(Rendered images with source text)
++++++++
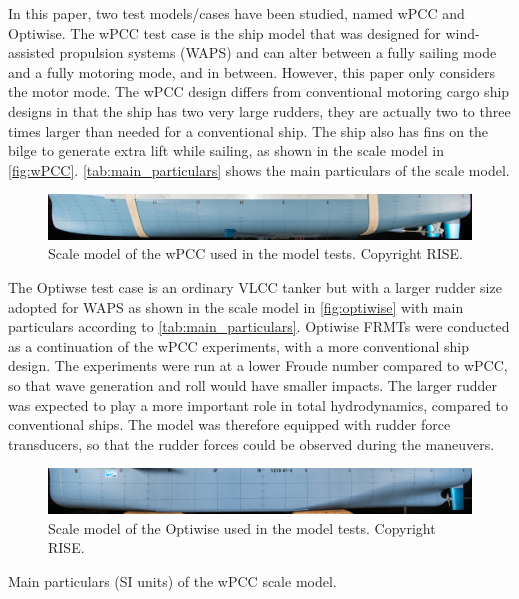 \noindent In this paper, two test models/cases have been studied, named wPCC and Optiwise. The wPCC test case is the ship model that was designed for wind-assisted propulsion systems (WAPS) and can alter between a fully sailing mode and a fully motoring mode, and in between. 
However, this paper only considers the motor mode. The wPCC design differs from conventional motoring cargo ship designs in that the ship has two very large rudders, they are actually two to three times larger than needed for a conventional ship. The ship also has fins on the bilge to generate extra lift while sailing, as shown in the scale model in \autoref{fig:wPCC}.
\autoref{tab:main_particulars} shows the main particulars of the scale model. 

\begin{figure}[h]
    \centering
    \includegraphics[width=\columnwidth]{figures/5m2.jpg}
    \caption{Scale model of the wPCC used in the model tests. Copyright RISE.}
    \label{fig:wPCC}
\end{figure}

The Optiwse test case is an ordinary VLCC tanker but with a larger rudder size adopted for WAPS as shown in the scale model in \autoref{fig:optiwise} with main particulars according to \autoref{tab:main_particulars}.
Optiwise FRMTs were conducted as a continuation of the wPCC experiments, with a more conventional ship design. The experiments were run at a lower Froude number compared to wPCC, so that wave generation and roll would have smaller impacts. The larger rudder was expected to play a more important role in total hydrodynamics, compared to conventional ships. The model was therefore equipped with rudder force transducers, so that the rudder forces could be observed during the maneuvers. 
\begin{figure}[h]
    \centering
    \includegraphics[width=\columnwidth]{figures/optiwise.jpg}
    \caption{Scale model of the Optiwise used in the model tests. Copyright RISE.}
    \label{fig:optiwise}
\end{figure}
\begin{table}[h]
    \centering
    \caption{Main particulars (SI units) of the wPCC scale model.}
    \label{tab:main_particulars}
\end{table}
++++++++
TRY IT – None of the pictures should appear, though every line of the data above must be reproduced exactly.

SOLUTION TO THE EXERCISE –
 \noindent In this paper, two test models/cases have been studied, named wPCC and Optiwise. The wPCC test case is the ship model that was designed for wind-assisted propulsion systems (WAPS) and can alter between a fully sailing mode and a fully motoring mode, and in between. 
However, this paper only considers the motor mode. The wPCC design differs from conventional motoring cargo ship designs in that the ship has two very large rudders, they are actually two to three times larger than needed for a conventional ship. The ship also has fins on the bilge to generate extra lift while sailing, as shown in the scale model in \autoref{fig:wPCC}.
\autoref{tab:main_particulars} shows the main particulars of the scale model. 

\begin{figure}[h]
    \centering
    \includegraphics[width=\columnwidth]{figures/5m2.jpg}
    \caption{Scale model of the wPCC used in the model tests. Copyright RISE.}
    \label{fig:wPCC}
\end{figure}

The Optiwse test case is an ordinary VLCC tanker but with a larger rudder size adopted for WAPS as shown in the scale model in \autoref{fig:optiwise} with main particulars according to \autoref{tab:main_particulars}.
Optiwise FRMTs were conducted as a continuation of the wPCC experiments, with a more conventional ship design. The experiments were run at a lower Froude number compared to wPCC, so that wave generation and roll would have smaller impacts. The larger rudder was expected to play a more important role in total hydrodynamics, compared to conventional ships. The model was therefore equipped with rudder force transducers, so that the rudder forces could be observed during the maneuvers. 
\begin{figure}[h]
    \centering
    \includegraphics[width=\columnwidth]{figures/optiwise.jpg}
    \caption{Scale model of the Optiwise used in the model tests. Copyright RISE.}
    \label{fig:optiwise}
\end{figure}
\begin{table}[h]
    \centering
    \caption{Main particulars (SI units) of the wPCC scale model.}
    \label{tab:main_particulars}
\end{table}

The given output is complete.